__What you will do__
Output the records below in full, word for word; pictures do not belong in it.

[Data excerpts]
____
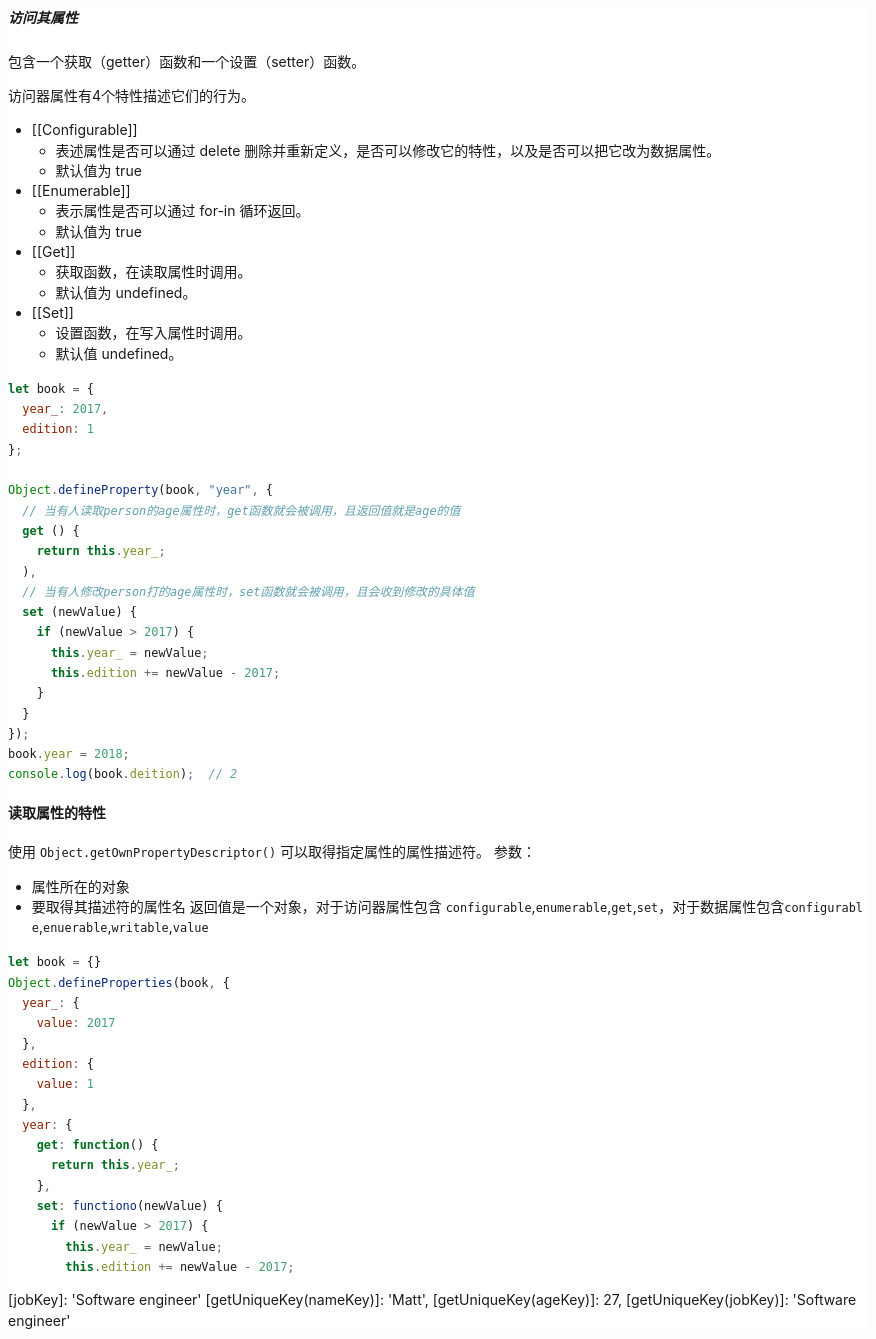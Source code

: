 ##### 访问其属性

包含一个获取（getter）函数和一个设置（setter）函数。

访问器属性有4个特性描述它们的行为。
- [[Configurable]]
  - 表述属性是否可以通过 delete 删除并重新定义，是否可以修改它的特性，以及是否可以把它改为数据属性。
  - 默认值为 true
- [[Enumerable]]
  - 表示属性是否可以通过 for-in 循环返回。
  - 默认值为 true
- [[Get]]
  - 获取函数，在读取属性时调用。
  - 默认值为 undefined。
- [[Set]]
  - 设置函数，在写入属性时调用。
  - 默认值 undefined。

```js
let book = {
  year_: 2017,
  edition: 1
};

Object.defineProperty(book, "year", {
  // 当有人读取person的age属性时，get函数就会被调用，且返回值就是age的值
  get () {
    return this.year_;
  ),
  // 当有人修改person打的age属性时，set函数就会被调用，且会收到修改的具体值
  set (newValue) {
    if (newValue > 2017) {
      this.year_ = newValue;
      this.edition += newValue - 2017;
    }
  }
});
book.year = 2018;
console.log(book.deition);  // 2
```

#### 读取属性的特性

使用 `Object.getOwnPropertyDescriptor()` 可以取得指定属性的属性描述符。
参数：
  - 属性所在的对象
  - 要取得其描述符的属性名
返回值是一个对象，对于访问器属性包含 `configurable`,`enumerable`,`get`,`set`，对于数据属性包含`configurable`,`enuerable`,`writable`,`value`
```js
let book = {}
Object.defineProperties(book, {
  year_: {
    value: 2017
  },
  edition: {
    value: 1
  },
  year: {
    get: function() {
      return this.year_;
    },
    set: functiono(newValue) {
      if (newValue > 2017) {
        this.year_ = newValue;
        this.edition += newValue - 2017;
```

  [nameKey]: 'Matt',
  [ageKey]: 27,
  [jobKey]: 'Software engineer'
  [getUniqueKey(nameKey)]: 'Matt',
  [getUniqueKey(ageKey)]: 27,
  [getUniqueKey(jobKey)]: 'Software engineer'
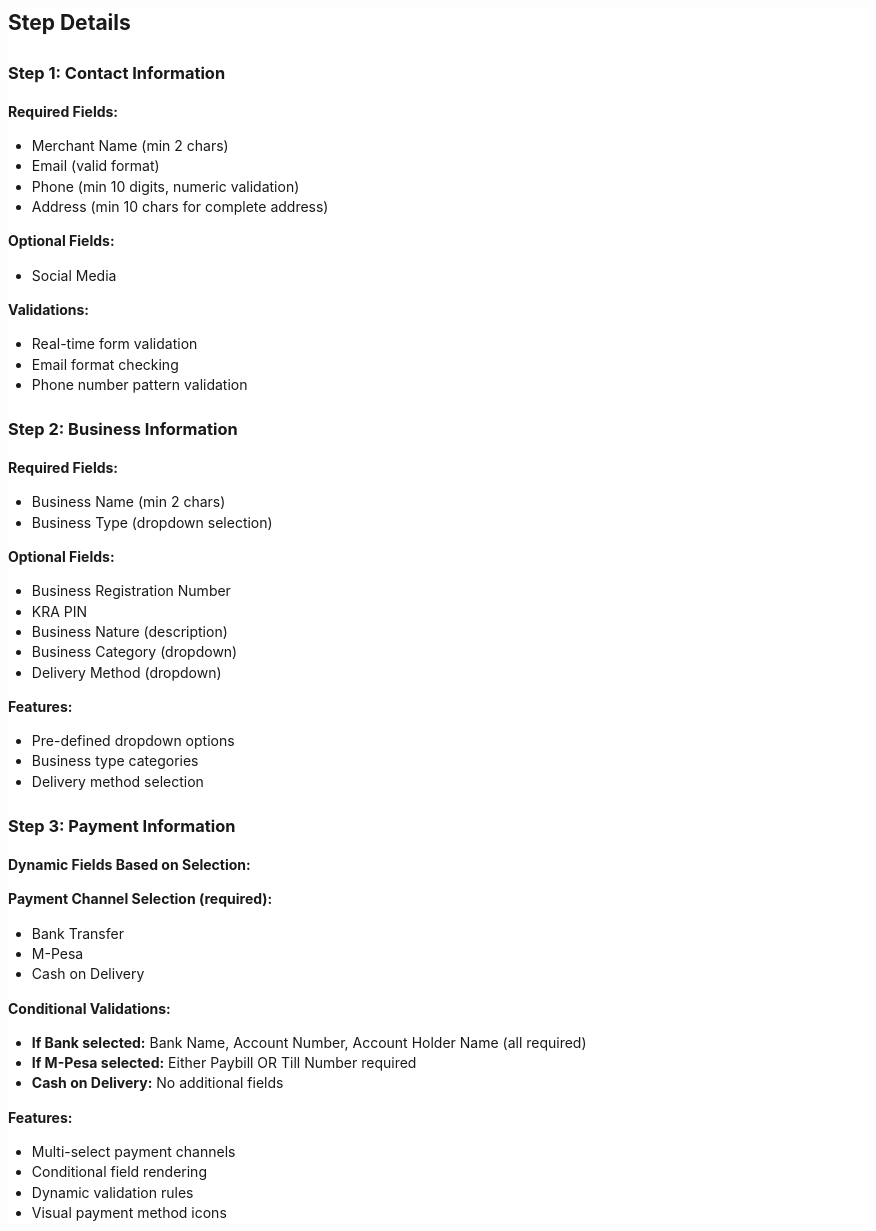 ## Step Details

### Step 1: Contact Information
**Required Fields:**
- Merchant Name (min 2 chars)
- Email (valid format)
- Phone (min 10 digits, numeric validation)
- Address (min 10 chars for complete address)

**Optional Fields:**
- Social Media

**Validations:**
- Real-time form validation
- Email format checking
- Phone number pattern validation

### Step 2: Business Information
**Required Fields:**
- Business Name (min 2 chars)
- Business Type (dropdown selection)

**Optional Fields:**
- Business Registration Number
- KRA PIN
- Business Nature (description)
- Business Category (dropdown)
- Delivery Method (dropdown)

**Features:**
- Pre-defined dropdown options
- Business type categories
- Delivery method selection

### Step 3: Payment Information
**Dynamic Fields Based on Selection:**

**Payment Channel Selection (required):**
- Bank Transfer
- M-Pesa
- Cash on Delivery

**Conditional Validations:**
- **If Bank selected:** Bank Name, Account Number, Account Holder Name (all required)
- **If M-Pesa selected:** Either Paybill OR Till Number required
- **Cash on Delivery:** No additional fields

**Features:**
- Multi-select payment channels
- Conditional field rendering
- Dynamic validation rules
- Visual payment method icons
____
__Exercise solution__
Source code

: ##### 访问其属性

包含一个获取（getter）函数和一个设置（setter）函数。

访问器属性有4个特性描述它们的行为。
- [[Configurable]]
  - 表述属性是否可以通过 delete 删除并重新定义，是否可以修改它的特性，以及是否可以把它改为数据属性。
  - 默认值为 true
- [[Enumerable]]
  - 表示属性是否可以通过 for-in 循环返回。
  - 默认值为 true
- [[Get]]
  - 获取函数，在读取属性时调用。
  - 默认值为 undefined。
- [[Set]]
  - 设置函数，在写入属性时调用。
  - 默认值 undefined。

```js
let book = {
  year_: 2017,
  edition: 1
};

Object.defineProperty(book, "year", {
  // 当有人读取person的age属性时，get函数就会被调用，且返回值就是age的值
  get () {
    return this.year_;
  ),
  // 当有人修改person打的age属性时，set函数就会被调用，且会收到修改的具体值
  set (newValue) {
    if (newValue > 2017) {
      this.year_ = newValue;
      this.edition += newValue - 2017;
    }
  }
});
book.year = 2018;
console.log(book.deition);  // 2
```

#### 读取属性的特性

使用 `Object.getOwnPropertyDescriptor()` 可以取得指定属性的属性描述符。
参数：
  - 属性所在的对象
  - 要取得其描述符的属性名
返回值是一个对象，对于访问器属性包含 `configurable`,`enumerable`,`get`,`set`，对于数据属性包含`configurable`,`enuerable`,`writable`,`value`
```js
let book = {}
Object.defineProperties(book, {
  year_: {
    value: 2017
  },
  edition: {
    value: 1
  },
  year: {
    get: function() {
      return this.year_;
    },
    set: functiono(newValue) {
      if (newValue > 2017) {
        this.year_ = newValue;
        this.edition += newValue - 2017;
```

  [nameKey]: 'Matt',
  [ageKey]: 27,
  [jobKey]: 'Software engineer'
  [getUniqueKey(nameKey)]: 'Matt',
  [getUniqueKey(ageKey)]: 27,
  [getUniqueKey(jobKey)]: 'Software engineer'
 ## Step Details

### Step 1: Contact Information
**Required Fields:**
- Merchant Name (min 2 chars)
- Email (valid format)
- Phone (min 10 digits, numeric validation)
- Address (min 10 chars for complete address)

**Optional Fields:**
- Social Media

**Validations:**
- Real-time form validation
- Email format checking
- Phone number pattern validation

### Step 2: Business Information
**Required Fields:**
- Business Name (min 2 chars)
- Business Type (dropdown selection)

**Optional Fields:**
- Business Registration Number
- KRA PIN
- Business Nature (description)
- Business Category (dropdown)
- Delivery Method (dropdown)

**Features:**
- Pre-defined dropdown options
- Business type categories
- Delivery method selection

### Step 3: Payment Information
**Dynamic Fields Based on Selection:**

**Payment Channel Selection (required):**
- Bank Transfer
- M-Pesa
- Cash on Delivery

**Conditional Validations:**
- **If Bank selected:** Bank Name, Account Number, Account Holder Name (all required)
- **If M-Pesa selected:** Either Paybill OR Till Number required
- **Cash on Delivery:** No additional fields

**Features:**
- Multi-select payment channels
- Conditional field rendering
- Dynamic validation rules
- Visual payment method icons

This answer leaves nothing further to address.